As the year slowly winds to an end, it’s time to take a hard and long look at our travel plans. Festive seasons require a certain kind of logistic to enable you and your family make your way successfully to your hometown from wherever you work. It is a good time to visit your relations back home whom you have not seen for over a year or more but caution is always the watchword if you wish to travel from where you are currently domiciled. especially during holiday seasons. Let us take a look at land travel. If you are not already home earlier than the 22nd of December, then you are inviting trouble. The roads are jam-packed with everyone trying to go home and the roads are jam-packed with impatient and irritable Nigerians. The traffic situation is often unmanageable and we could all get stuck in one place for four hours as it happened to me on the Abuja – Lokoja road many years ago on the 23rdof December of a certain year. Air travel? Okay, I advise that you book two weeks in advance and you know what it is like, nothing is ever sure. So here are five books to help you cut through the travel clutter for this Christmas season. Enjoy!

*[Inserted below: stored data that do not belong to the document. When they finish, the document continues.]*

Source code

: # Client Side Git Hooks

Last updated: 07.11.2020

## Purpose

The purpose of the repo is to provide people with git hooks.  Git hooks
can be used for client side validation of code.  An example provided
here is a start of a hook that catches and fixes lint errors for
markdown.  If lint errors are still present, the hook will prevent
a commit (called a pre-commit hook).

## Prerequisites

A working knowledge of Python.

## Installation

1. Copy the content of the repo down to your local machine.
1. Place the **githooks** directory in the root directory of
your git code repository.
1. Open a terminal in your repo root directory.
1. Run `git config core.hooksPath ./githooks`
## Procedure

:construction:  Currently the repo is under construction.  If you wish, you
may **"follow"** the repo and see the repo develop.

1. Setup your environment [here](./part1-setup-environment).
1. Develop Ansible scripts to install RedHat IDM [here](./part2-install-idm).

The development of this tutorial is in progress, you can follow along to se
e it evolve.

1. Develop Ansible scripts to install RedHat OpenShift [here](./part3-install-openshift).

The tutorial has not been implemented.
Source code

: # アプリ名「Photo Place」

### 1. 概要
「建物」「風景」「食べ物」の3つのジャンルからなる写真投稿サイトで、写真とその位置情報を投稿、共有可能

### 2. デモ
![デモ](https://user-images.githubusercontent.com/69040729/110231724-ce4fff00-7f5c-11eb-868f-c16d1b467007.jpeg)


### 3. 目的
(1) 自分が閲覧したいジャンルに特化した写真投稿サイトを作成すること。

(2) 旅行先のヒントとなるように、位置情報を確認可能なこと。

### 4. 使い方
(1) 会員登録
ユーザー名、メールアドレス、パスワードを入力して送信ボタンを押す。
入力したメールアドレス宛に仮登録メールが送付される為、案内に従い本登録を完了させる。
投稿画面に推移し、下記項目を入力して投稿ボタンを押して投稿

1. Travel Security Handbook by Sven Leidel. This is a very good guide book for securing yourself when you travel. Never underestimate a trip even if the roads are those you are familiar with. People have been known to disappear within minutes of their home. Although this book has a European perspective, it still gives universal guidelines about how to get from point A to B with a secure plan that protects your family and friends. What are the risks? What should you be aware of? What investigations have you done about the nature of the road or incidences on that road and what time is best to travel on the road? Stay secure this season. Bad people are on the road at the same time with you for a different purpose and scammers are out there waiting for vulnerable people who are not secure both at airports and public spaces. Be aware. Stay safe.

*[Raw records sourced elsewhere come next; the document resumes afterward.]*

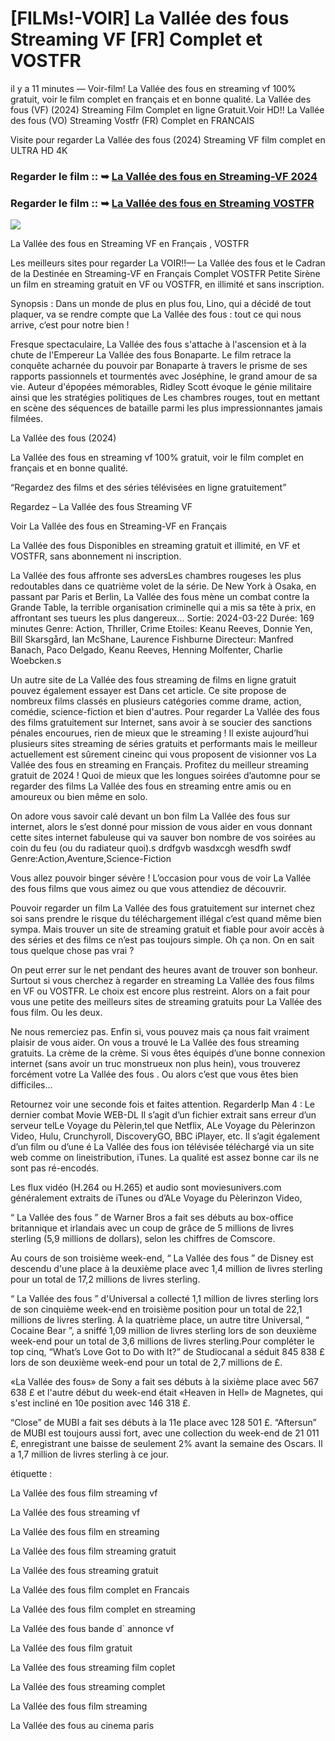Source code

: # [FILMs!-VOIR] La Vallée des fous Streaming VF [FR] Complet et VOSTFR

il y a 11 minutes — Voir-film! La Vallée des fous en streaming vf 100% gratuit, voir le film complet en français et en bonne qualité. La Vallée des fous (VF) (2024) Streaming Film Complet en ligne Gratuit.Voir HD!! La Vallée des fous (VO) Streaming Vostfr (FR) Complet en FRANCAIS

Visite pour regarder La Vallée des fous (2024) Streaming VF film complet en ULTRA HD 4K

### Regarder le film :: ➥ [La Vallée des fous en Streaming-VF 2024](https://t.co/UqxsHEjW61)

### Regarder le film :: ➥ [La Vallée des fous en Streaming VOSTFR](https://t.co/UqxsHEjW61)

<p dir="auto"><a href="https://t.co/UqxsHEjW61" title="PLAY NOW" rel="nofollow"><img src="https://i.imgur.com/jhNGoEt.gif" style="max-width: 100%;"></a></p>

La Vallée des fous en Streaming VF en Français , VOSTFR

Les meilleurs sites pour regarder La VOIR!!— La Vallée des fous et le Cadran de la Destinée en Streaming-VF en Français Complet VOSTFR Petite Sirène un film en streaming gratuit en VF ou VOSTFR, en illimité et sans inscription.

Synopsis : Dans un monde de plus en plus fou, Lino, qui a décidé de tout plaquer, va se rendre compte que La Vallée des fous : tout ce qui nous arrive, c’est pour notre bien !

Fresque spectaculaire, La Vallée des fous s'attache à l'ascension et à la chute de l'Empereur La Vallée des fous Bonaparte. Le film retrace la conquête acharnée du pouvoir par Bonaparte à travers le prisme de ses rapports passionnels et tourmentés avec Joséphine, le grand amour de sa vie. Auteur d'épopées mémorables, Ridley Scott évoque le génie militaire ainsi que les stratégies politiques de Les chambres rouges, tout en mettant en scène des séquences de bataille parmi les plus impressionnantes jamais filmées.

La Vallée des fous (2024)

La Vallée des fous en streaming vf 100% gratuit, voir le film complet en français et en bonne qualité.

“Regardez des films et des séries télévisées en ligne gratuitement”

Regardez – La Vallée des fous Streaming VF

Voir La Vallée des fous en Streaming-VF en Français

La Vallée des fous Disponibles en streaming gratuit et illimité, en VF et VOSTFR, sans abonnement ni inscription.

La Vallée des fous affronte ses adversLes chambres rougeses les plus redoutables dans ce quatrième volet de la série. De New York à Osaka, en passant par Paris et Berlin, La Vallée des fous mène un combat contre la Grande Table, la terrible organisation criminelle qui a mis sa tête à prix, en affrontant ses tueurs les plus dangereux... Sortie: 2024-03-22 Durée: 169 minutes Genre: Action, Thriller, Crime Etoiles: Keanu Reeves, Donnie Yen, Bill Skarsgård, Ian McShane, Laurence Fishburne Directeur: Manfred Banach, Paco Delgado, Keanu Reeves, Henning Molfenter, Charlie Woebcken.s

Un autre site de La Vallée des fous streaming de films en ligne gratuit pouvez également essayer est Dans cet article. Ce site propose de nombreux films classés en plusieurs catégories comme drame, action, comédie, science-fiction et bien d'autres. Pour regarder La Vallée des fous des films gratuitement sur Internet, sans avoir à se soucier des sanctions pénales encourues, rien de mieux que le streaming ! Il existe aujourd’hui plusieurs sites streaming de séries gratuits et performants mais le meilleur actuellement est sûrement cineinc qui vous proposent de visionner vos La Vallée des fous en streaming en Français. Profitez du meilleur streaming gratuit de 2024 ! Quoi de mieux que les longues soirées d’automne pour se regarder des films La Vallée des fous en streaming entre amis ou en amoureux ou bien même en solo.

On adore vous savoir calé devant un bon film La Vallée des fous sur internet, alors le s’est donné pour mission de vous aider en vous donnant cette sites internet fabuleuse qui va sauver bon nombre de vos soirées au coin du feu (ou du radiateur quoi).s drdfgvb wasdxcgh wesdfh swdf Genre:Action,Aventure,Science-Fiction

Vous allez pouvoir binger sévère ! L’occasion pour vous de voir La Vallée des fous films que vous aimez ou que vous attendiez de découvrir.

Pouvoir regarder un film La Vallée des fous gratuitement sur internet chez soi sans prendre le risque du téléchargement illégal c’est quand même bien sympa. Mais trouver un site de streaming gratuit et fiable pour avoir accès à des séries et des films ce n’est pas toujours simple. Oh ça non. On en sait tous quelque chose pas vrai ?

On peut errer sur le net pendant des heures avant de trouver son bonheur. Surtout si vous cherchez à regarder en streaming La Vallée des fous films en VF ou VOSTFR. Le choix est encore plus restreint. Alors on a fait pour vous une petite des meilleurs sites de streaming gratuits pour La Vallée des fous film. Ou les deux.

Ne nous remerciez pas. Enfin si, vous pouvez mais ça nous fait vraiment plaisir de vous aider. On vous a trouvé le La Vallée des fous streaming gratuits. La crème de la crème. Si vous êtes équipés d’une bonne connexion internet (sans avoir un truc monstrueux non plus hein), vous trouverez forcément votre La Vallée des fous . Ou alors c’est que vous êtes bien difficiles…

Retournez voir une seconde fois et faites attention. RegarderIp Man 4 : Le dernier combat Movie WEB-DL Il s’agit d’un fichier extrait sans erreur d’un serveur telLe Voyage du Pèlerin,tel que Netflix, ALe Voyage du Pèlerinzon Video, Hulu, Crunchyroll, DiscoveryGO, BBC iPlayer, etc. Il s’agit également d’un film ou d’une é La Vallée des fous ion télévisée téléchargé via un site web comme on lineistribution, iTunes. La qualité est assez bonne car ils ne sont pas ré-encodés.

Les flux vidéo (H.264 ou H.265) et audio sont moviesunivers.com généralement extraits de iTunes ou d’ALe Voyage du Pèlerinzon Video,

“ La Vallée des fous ” de Warner Bros a fait ses débuts au box-office britannique et irlandais avec un coup de grâce de 5 millions de livres sterling (5,9 millions de dollars), selon les chiffres de Comscore.

Au cours de son troisième week-end, “ La Vallée des fous ” de Disney est descendu d'une place à la deuxième place avec 1,4 million de livres sterling pour un total de 17,2 millions de livres sterling.

“ La Vallée des fous ” d'Universal a collecté 1,1 million de livres sterling lors de son cinquième week-end en troisième position pour un total de 22,1 millions de livres sterling. À la quatrième place, un autre titre Universal, “ Cocaine Bear ”, a sniffé 1,09 million de livres sterling lors de son deuxième week-end pour un total de 3,6 millions de livres sterling.Pour compléter le top cinq, “What’s Love Got to Do with It?” de Studiocanal a séduit 845 838 £ lors de son deuxième week-end pour un total de 2,7 millions de £.

«La Vallée des fous» de Sony a fait ses débuts à la sixième place avec 567 638 £ et l'autre début du week-end était «Heaven in Hell» de Magnetes, qui s'est incliné en 10e position avec 146 318 £.

“Close” de MUBI a fait ses débuts à la 11e place avec 128 501 £. “Aftersun” de MUBI est toujours aussi fort, avec une collection du week-end de 21 011 £, enregistrant une baisse de seulement 2% avant la semaine des Oscars. Il a 1,7 million de livres sterling à ce jour.

étiquette :

La Vallée des fous film streaming vf

La Vallée des fous streaming vf

La Vallée des fous film en streaming

La Vallée des fous film streaming gratuit

La Vallée des fous streaming gratuit

La Vallée des fous film complet en Francais

La Vallée des fous film complet en streaming

La Vallée des fous bande d` annonce vf

La Vallée des fous film gratuit

La Vallée des fous streaming film coplet

La Vallée des fous streaming complet

La Vallée des fous film streaming

La Vallée des fous au cinema paris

2. How to be a family – The year I dragged my kids around the world to find a new way to be together by Dan Kois. I am a bit of a travel adventurer and this book spoke to me in more ways than one. So, I recommend it highly because we may all live in the same house but sometimes you and your family are hardly together. The author, a journalist and his lawyer wife suspended their day time jobs in Washington DC to spend four months each in New Zealand, Netherlands, Costa Rica and a small city in Kansas. This is practically a whole year of just travelling. This requires planning and saving. You can do two weeks not necessarily a whole year. Travel is Education and they returned from this trip better bonded than ever before as a family. His children were pre-teens and we all know how they can be. He got them to get to know neighbours and even help the community. He got them to understand terrains and transport by bicycle and while in Costa Rica, they learnt that there are mosquitoes and poor people. This you can even do in Nigeria or even in your village or a different village. The lessons, adventure and joy are the same.
3. How to plan a trip, the ultimate practical travel planning guide by Lia and Jeremy. This is an online resource that reads like a breeze in 25 minutes. Everyone should read this before they travel and get some good tips about how to manage all sorts of things associated with holiday travel.
4. When travelling, it’s always good to carry an interesting fiction book or non-fiction book that would keep you engaged through the journey and in those lazy times which everyone needs when you are just lazing under a tree. For me this holiday, it is ‘Love with a chance of drowning by Torre de Rocher.’ Here Torre’s love interest, a handsome Argentinian guy takes her across the pacific in spite of her fear of water. An incredibly beautiful book for travellers this season.
5. For those who make budget plans for travelling outside the country, it is critical to pick up one or two travel guide books that have been around for a long time. But even if one travels within the country these guide books will sustain you through the travel including tips that can assist you, save you funds and keep you abreast of current trends. Some of my recommendations will be the ‘This is…’ series which describes some cities of the world and guides you through them, any travel guide book by National geographic which are always excellent, and Blue Guide books.
BONUS BOOKS: The Alchemist by Paulo Coelho, an award-winning book about a young shepherd in Santiago who journeys through life in search of his destiny.
Mudlark: In search of London’s past along the River Thames. Wonderfully written. Full of Adventure. Any Books by Abubakar Gimba. Full of mirth, wisdom and craft. Cooking Class-Global Feast. 44 recipes that celebrate the world’s cultures by Deanna Cook. This is the ultimate holiday book. A cookery book is always a bonus. This is when I experiment with food while relaxing. Cooking is always cathartic.
You must set forth at Dawn by Wole Soyinka. A book for all seasons, an autobiographical book by the Nobel laureate with language so elevating. Grab a copy.
Happy Holidays to all our wonderful readers and thank you for keeping us company this yuletide season.